*** Opening THE RECORDS ***

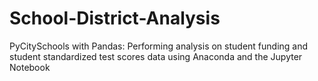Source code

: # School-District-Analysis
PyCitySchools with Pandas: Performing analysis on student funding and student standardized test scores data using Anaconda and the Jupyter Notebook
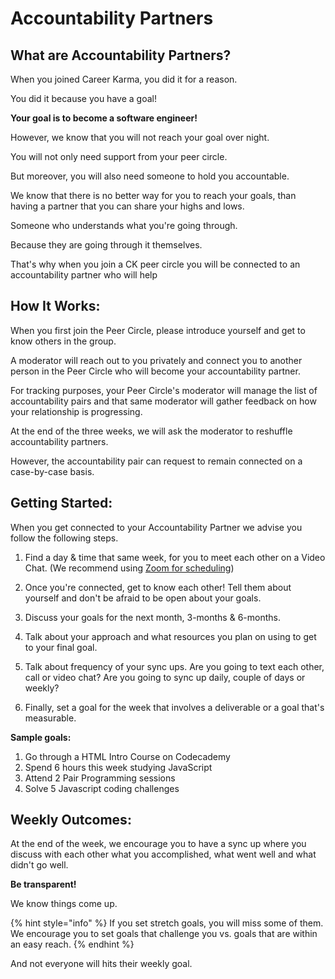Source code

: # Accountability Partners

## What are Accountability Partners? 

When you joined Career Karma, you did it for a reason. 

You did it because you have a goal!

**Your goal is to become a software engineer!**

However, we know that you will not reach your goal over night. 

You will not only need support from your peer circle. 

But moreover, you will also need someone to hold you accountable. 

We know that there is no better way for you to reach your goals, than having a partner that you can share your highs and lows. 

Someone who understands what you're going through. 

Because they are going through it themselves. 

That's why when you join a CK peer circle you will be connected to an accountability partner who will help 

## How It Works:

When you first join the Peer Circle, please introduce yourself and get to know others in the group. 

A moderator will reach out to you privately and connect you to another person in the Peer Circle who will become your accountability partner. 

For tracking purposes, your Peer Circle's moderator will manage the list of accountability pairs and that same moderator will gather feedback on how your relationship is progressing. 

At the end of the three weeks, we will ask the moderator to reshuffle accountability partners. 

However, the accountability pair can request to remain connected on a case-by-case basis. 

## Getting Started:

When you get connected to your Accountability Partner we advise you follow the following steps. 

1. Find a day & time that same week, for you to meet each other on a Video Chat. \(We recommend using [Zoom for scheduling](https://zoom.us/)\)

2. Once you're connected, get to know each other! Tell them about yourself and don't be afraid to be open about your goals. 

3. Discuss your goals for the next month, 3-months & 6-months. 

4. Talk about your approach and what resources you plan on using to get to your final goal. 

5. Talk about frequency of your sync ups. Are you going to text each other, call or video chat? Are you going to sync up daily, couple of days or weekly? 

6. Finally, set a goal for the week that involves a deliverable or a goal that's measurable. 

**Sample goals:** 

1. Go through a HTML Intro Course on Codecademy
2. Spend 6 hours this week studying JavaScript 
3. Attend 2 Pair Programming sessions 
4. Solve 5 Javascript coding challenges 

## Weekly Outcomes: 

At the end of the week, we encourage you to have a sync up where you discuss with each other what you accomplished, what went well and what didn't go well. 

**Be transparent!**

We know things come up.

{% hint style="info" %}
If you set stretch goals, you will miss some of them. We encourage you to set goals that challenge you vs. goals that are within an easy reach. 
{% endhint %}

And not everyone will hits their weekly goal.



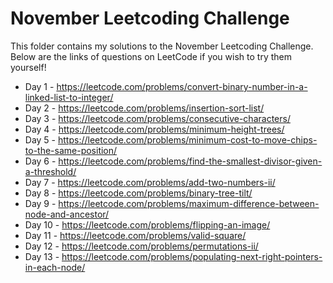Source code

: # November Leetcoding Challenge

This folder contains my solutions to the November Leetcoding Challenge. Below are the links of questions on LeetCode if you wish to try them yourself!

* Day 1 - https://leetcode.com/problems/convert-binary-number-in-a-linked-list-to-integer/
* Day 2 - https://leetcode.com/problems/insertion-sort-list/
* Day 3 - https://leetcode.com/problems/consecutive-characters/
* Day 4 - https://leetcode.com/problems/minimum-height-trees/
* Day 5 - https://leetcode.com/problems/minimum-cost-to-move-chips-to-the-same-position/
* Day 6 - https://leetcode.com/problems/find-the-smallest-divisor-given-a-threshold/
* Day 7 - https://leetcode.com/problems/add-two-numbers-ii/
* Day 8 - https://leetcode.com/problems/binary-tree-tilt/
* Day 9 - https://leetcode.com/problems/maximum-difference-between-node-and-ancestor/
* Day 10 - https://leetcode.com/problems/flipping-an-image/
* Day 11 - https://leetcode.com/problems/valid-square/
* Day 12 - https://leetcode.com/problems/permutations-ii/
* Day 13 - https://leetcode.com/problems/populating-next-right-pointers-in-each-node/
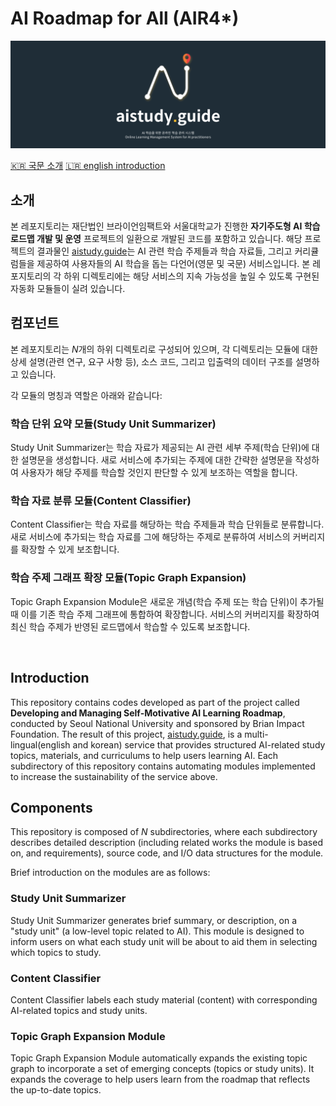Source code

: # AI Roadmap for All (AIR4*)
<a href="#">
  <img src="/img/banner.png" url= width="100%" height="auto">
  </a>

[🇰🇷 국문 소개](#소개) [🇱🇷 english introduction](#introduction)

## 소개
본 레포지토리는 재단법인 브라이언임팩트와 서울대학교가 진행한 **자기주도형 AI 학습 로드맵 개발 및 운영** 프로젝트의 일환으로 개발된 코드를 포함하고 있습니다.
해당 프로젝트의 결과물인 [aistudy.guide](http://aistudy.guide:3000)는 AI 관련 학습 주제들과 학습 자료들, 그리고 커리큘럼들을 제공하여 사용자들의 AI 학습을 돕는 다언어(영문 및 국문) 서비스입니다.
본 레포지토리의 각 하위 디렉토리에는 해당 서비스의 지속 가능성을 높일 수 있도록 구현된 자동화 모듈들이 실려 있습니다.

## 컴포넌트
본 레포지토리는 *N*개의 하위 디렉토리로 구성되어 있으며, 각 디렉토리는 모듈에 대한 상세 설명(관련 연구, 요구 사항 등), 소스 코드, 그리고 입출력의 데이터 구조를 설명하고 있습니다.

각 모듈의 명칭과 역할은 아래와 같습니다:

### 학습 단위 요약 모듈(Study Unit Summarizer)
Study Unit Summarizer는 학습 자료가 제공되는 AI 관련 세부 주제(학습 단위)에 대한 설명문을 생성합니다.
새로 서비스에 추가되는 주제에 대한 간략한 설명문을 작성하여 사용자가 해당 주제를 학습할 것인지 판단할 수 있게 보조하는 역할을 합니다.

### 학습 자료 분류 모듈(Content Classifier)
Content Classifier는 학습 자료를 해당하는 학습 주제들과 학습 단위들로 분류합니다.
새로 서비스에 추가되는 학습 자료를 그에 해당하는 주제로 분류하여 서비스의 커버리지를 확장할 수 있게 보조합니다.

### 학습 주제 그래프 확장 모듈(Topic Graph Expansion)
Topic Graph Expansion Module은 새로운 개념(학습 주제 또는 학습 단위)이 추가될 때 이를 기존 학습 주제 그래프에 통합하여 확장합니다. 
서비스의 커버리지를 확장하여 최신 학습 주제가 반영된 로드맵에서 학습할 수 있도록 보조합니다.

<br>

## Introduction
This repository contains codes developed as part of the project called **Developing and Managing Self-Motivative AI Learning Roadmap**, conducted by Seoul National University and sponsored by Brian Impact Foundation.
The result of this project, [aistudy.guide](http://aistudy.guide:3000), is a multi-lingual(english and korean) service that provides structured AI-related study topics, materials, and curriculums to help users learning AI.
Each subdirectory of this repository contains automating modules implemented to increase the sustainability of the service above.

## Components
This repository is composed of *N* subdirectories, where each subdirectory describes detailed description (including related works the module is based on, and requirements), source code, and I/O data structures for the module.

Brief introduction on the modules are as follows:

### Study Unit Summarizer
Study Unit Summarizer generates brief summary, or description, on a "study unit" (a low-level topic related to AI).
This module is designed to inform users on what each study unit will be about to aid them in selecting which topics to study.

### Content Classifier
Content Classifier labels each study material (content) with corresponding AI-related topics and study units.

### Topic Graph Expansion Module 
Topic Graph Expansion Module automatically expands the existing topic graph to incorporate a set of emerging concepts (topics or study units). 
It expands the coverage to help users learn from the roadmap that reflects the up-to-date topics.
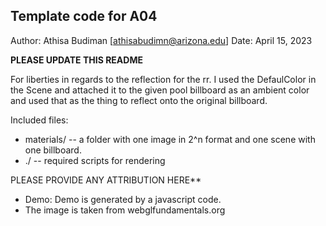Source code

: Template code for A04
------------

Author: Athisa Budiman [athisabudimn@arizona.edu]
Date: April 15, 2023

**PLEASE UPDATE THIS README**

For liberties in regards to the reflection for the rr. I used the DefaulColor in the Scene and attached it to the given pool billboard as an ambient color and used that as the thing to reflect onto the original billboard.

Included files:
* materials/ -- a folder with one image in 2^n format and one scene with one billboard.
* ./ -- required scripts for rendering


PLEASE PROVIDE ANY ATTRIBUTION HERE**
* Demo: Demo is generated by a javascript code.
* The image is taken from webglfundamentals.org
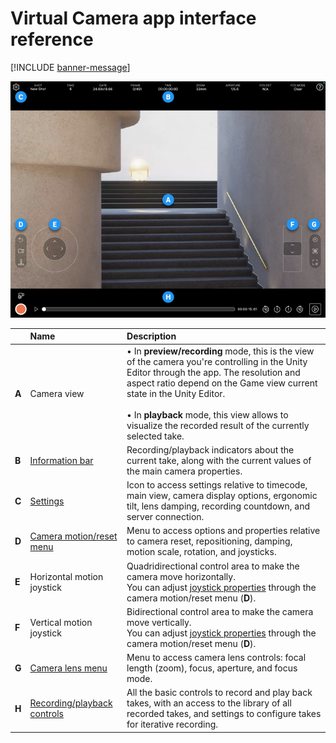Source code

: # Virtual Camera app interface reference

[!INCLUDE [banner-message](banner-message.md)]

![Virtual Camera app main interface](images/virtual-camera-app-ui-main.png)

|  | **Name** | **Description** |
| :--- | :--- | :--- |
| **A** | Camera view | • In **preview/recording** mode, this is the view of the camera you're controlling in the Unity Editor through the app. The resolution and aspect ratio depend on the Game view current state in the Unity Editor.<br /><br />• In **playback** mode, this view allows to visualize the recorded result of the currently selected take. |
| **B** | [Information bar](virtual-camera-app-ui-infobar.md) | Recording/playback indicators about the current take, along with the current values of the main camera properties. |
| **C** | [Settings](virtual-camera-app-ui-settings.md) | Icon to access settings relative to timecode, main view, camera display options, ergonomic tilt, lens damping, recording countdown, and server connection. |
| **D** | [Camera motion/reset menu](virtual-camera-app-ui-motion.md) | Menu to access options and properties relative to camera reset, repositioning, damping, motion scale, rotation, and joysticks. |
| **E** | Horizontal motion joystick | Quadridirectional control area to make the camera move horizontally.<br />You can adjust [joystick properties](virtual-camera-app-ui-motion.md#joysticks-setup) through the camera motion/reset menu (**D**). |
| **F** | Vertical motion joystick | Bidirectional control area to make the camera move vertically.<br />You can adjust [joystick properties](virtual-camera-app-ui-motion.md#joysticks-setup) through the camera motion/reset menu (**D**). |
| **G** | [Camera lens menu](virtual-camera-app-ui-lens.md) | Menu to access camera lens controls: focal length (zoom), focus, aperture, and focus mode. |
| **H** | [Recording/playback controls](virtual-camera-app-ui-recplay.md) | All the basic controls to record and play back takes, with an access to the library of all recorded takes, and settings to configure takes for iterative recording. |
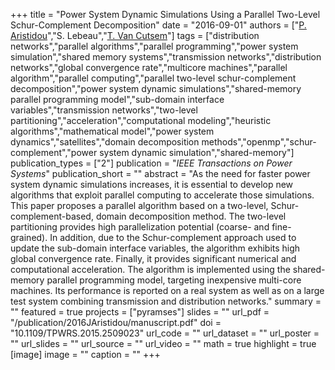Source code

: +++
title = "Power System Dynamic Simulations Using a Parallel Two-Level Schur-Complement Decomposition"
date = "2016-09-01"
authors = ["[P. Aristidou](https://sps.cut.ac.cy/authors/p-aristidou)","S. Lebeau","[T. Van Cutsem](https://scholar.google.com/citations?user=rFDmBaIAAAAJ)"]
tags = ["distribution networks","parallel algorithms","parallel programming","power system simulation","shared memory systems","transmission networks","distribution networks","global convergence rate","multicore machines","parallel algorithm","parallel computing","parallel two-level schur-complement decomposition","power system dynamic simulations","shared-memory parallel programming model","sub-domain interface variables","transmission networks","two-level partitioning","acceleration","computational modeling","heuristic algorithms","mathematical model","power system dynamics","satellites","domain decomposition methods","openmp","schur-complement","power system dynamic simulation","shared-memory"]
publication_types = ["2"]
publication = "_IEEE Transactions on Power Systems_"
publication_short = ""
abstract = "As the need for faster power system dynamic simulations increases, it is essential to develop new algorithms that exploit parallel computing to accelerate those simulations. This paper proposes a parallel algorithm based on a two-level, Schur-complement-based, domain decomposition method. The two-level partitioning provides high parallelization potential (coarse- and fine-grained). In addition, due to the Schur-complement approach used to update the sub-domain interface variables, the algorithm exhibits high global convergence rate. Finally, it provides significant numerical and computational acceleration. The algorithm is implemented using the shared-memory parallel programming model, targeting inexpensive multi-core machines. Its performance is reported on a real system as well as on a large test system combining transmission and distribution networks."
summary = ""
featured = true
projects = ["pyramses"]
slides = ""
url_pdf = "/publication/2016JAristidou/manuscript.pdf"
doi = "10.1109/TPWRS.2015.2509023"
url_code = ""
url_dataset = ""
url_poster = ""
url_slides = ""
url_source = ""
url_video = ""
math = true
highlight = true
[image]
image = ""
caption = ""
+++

*** Closing THE RECORDS ***

__PROBLEM REQUIREMENTS__
Identify each line in the records above that contains the word "going", and copy it out in full.

__EXERCISE RESULT__
Someone who understands what you're going through. 
Because they are going through it themselves. 
5. Talk about frequency of your sync ups. Are you going to text each other, call or video chat? Are you going to sync up daily, couple of days or weekly? 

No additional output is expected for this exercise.